El hombre podrá ser despojado de todo cuanto posea, podrá ser mutilado y quedar reducido a la impotencia, pero mientras conserve su razón, le queda su conciencia, bóveda luminosa desde la cual puede presentir los resplandores del infinito.
Todos pueden vivir en la luz, no te quede la menor duda; podrá el infortunio abatir el valor del Espíritu, podrá sentirse el peso de una horrible expiación, se podrá mirar todo el haz de la Tierra y decir con amargura: ¡No tengo un amigo!…pero nadie al mirar dentro de sí mismo podrá decir: ¡Estoy solo!…No; verá su sombra reproducida en el espejo de su conciencia, verá todos los actos de su vida, y los que son amantes de la luz deben procurar que sea su conciencia, un foco luminoso que inunde con sus rayos el áspero camino de su peregrinación.
Todo nos lo puede arrebatar la adversidad, patria, afecciones, esperanzas, creencias religiosas, todo menos el íntimo convencimiento que hay dentro de uno mismo, el eco de su propia voz, y el reflejo de su pensamiento.
Las religiones han estudiado la pulverización de los herejes, pero no han podido pulverizar los espíritus, que son los que avivan el fuego sagrado de la conciencia. Cuando el Espíritu encarnado llega a perder hasta el recuerdo de sus actos, tal es la agonía en que vive, sus guías de ultratumba se acercan a él mientras su cuerpo reposa, levantan una punta del velo que cubre el pasado y le dicen: ¡Mira y compara!
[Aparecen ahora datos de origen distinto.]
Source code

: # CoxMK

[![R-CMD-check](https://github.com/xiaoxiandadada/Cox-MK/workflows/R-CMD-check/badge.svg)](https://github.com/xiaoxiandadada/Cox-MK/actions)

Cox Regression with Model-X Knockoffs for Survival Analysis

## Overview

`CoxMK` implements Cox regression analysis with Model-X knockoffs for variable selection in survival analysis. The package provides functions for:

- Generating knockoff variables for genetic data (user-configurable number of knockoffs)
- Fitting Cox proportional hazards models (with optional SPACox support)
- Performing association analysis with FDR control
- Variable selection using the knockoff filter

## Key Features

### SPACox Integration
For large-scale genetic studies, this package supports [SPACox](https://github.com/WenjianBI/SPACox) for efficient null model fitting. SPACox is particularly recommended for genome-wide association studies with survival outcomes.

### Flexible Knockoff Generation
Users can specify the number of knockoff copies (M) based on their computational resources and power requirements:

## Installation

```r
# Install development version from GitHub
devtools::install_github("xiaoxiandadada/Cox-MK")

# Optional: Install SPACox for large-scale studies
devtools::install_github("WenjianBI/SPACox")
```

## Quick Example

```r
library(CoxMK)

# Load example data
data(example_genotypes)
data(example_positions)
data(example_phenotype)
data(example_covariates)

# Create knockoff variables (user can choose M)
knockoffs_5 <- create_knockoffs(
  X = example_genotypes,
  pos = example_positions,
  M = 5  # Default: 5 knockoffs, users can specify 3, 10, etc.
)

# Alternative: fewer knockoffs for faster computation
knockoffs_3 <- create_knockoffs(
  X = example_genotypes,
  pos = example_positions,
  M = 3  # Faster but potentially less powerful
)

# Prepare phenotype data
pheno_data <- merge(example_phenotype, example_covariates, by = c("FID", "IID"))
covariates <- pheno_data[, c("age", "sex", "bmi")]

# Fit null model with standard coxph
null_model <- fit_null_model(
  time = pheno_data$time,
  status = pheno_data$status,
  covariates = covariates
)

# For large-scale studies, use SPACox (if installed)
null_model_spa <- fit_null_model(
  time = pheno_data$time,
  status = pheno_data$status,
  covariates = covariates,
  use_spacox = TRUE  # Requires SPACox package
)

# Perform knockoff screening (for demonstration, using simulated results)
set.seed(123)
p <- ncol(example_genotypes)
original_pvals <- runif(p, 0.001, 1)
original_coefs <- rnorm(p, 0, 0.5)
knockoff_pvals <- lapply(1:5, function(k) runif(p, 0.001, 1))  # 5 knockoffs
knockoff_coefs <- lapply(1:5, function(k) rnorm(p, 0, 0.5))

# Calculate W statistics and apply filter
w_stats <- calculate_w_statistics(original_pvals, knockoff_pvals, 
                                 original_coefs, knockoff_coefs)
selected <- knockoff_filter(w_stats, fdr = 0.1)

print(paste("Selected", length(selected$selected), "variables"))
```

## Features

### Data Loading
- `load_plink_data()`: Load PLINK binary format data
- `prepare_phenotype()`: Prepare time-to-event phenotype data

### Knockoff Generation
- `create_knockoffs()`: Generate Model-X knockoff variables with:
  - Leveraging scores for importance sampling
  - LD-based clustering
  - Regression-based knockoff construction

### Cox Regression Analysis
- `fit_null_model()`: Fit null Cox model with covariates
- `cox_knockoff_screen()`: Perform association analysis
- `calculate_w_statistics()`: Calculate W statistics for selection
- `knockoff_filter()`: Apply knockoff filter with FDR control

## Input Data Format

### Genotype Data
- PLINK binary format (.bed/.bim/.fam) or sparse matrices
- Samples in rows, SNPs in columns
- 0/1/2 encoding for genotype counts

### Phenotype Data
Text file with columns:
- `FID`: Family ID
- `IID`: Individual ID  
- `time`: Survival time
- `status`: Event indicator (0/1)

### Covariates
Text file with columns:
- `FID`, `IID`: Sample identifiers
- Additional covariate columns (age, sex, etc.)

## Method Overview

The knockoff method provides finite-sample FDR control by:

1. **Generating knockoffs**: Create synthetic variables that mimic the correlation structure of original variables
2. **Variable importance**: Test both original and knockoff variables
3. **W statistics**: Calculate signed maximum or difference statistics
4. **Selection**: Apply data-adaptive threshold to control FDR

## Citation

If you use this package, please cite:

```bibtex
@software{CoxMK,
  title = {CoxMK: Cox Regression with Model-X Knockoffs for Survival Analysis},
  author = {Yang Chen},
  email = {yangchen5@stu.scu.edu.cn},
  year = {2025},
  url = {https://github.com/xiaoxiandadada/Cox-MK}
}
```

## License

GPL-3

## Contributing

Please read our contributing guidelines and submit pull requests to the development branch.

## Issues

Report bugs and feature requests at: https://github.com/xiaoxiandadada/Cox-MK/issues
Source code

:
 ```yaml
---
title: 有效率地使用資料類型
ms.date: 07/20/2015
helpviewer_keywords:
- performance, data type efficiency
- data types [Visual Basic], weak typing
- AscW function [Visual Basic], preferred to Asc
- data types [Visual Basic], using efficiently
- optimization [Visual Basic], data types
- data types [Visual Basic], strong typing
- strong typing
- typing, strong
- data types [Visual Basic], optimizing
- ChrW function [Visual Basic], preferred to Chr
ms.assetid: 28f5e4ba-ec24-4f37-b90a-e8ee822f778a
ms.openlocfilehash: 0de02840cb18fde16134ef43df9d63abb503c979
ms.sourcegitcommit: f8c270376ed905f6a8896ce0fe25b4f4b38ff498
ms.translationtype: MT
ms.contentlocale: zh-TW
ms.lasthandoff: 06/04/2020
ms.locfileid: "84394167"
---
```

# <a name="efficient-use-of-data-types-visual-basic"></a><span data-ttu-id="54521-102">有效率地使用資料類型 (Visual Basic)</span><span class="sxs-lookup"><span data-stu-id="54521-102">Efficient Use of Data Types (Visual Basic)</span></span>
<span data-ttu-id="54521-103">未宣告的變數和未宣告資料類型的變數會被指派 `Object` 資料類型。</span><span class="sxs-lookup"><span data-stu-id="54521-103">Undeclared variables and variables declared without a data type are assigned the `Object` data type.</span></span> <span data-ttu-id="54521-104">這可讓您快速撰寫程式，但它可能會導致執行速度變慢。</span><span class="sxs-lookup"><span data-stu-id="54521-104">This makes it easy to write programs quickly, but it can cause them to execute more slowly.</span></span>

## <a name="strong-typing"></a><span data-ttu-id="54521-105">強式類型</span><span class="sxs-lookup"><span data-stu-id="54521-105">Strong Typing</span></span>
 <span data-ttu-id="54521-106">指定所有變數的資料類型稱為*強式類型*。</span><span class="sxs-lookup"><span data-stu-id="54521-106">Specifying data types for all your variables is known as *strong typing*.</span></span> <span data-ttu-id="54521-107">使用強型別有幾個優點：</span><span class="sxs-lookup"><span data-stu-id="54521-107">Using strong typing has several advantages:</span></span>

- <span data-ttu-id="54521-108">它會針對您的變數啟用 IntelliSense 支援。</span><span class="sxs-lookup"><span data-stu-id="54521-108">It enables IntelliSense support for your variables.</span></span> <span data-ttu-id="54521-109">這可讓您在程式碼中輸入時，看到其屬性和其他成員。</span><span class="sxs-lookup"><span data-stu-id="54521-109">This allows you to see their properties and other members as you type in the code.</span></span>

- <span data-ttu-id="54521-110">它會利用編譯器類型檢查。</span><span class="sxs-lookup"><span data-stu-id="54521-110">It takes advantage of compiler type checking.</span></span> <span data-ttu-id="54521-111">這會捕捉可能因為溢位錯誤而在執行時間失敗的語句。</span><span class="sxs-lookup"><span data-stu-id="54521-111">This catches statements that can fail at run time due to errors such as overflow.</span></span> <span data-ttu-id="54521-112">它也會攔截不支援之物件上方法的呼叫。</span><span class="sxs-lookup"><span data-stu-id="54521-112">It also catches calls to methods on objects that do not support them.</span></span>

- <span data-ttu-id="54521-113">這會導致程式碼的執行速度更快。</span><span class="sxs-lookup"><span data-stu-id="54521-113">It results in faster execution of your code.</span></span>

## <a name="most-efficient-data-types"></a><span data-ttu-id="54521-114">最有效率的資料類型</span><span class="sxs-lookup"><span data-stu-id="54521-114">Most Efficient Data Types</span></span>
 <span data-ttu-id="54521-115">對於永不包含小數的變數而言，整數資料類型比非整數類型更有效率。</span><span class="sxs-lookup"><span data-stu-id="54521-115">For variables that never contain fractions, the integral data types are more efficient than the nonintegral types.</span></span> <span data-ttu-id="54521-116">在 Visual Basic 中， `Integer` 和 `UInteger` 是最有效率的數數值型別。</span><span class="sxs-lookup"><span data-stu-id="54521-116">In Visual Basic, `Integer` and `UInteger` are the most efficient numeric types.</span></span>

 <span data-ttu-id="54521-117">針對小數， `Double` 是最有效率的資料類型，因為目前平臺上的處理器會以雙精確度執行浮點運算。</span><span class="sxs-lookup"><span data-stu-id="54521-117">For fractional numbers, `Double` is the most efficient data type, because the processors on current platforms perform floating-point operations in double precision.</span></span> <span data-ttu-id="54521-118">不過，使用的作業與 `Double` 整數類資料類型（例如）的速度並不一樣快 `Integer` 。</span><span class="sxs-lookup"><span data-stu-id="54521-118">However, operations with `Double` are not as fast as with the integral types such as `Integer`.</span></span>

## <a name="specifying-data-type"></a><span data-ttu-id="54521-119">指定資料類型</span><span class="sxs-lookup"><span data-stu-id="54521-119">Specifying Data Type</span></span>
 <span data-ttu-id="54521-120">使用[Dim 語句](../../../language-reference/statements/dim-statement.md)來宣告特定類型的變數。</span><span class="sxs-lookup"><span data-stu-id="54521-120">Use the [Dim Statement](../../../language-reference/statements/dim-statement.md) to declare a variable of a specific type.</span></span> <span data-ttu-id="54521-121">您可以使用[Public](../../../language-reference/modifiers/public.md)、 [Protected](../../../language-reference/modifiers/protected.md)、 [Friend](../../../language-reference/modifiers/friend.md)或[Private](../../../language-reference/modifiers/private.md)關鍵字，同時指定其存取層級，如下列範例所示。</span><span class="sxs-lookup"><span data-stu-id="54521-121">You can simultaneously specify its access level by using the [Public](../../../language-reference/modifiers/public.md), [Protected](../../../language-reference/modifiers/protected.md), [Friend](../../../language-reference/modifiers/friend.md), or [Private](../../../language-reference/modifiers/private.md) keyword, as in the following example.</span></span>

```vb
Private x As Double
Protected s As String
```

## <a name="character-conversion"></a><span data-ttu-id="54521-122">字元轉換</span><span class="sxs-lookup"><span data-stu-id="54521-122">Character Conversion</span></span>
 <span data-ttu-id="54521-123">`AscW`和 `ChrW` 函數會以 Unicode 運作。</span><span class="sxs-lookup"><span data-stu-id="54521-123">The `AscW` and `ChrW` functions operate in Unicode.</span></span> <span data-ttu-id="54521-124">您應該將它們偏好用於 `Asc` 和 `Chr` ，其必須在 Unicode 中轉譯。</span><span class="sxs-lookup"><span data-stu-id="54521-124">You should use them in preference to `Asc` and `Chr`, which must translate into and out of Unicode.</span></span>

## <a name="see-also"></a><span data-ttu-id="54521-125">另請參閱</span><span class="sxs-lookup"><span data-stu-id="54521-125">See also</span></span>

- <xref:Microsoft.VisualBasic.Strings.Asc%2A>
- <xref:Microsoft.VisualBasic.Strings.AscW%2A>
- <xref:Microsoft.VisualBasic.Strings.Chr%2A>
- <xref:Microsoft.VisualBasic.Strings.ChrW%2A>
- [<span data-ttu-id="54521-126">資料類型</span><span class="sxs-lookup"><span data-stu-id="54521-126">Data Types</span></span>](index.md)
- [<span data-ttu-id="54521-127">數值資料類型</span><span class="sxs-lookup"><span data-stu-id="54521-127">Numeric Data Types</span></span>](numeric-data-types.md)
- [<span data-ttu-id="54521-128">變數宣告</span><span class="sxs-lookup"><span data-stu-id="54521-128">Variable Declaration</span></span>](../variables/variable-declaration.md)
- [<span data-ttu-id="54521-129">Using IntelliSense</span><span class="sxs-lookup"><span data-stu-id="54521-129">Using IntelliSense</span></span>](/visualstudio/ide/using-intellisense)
El Espíritu mira y queda anonadado, pero convencido que no hay mal que brote, si antes no se arrojó la semilla del vicio en el hondo surco de las pasiones. Durante la noche, pide ver algo que te fotografíe tu pasado, y durante el día procura que todos tus actos, al reverberar en tu conciencia aumenten cada segundo la potencia del foco luminoso; y así podrá vivir tu Espíritu, esperándolo todo de sí mismo, bajo una hermosa bóveda de luz.
Sabio y profundo es el consejo del Espíritu, procuraremos seguirle en cuanto nos sea posible, porque somos adoradores de la luz, comprendiendo que sin la luz de la conciencia es un caos el Universo; y ya que hay luz en los soles, luz en la ciencia y luz en la razón del hombre, ¿Para acercarse a la verdad suprema, qué nos falta?: VOLUNTAD; pues tengamos decisión para llegar a ser grandes, y en todos los parajes hallaremos lo que tanto nos impresionó: ¡Una bóveda de luz!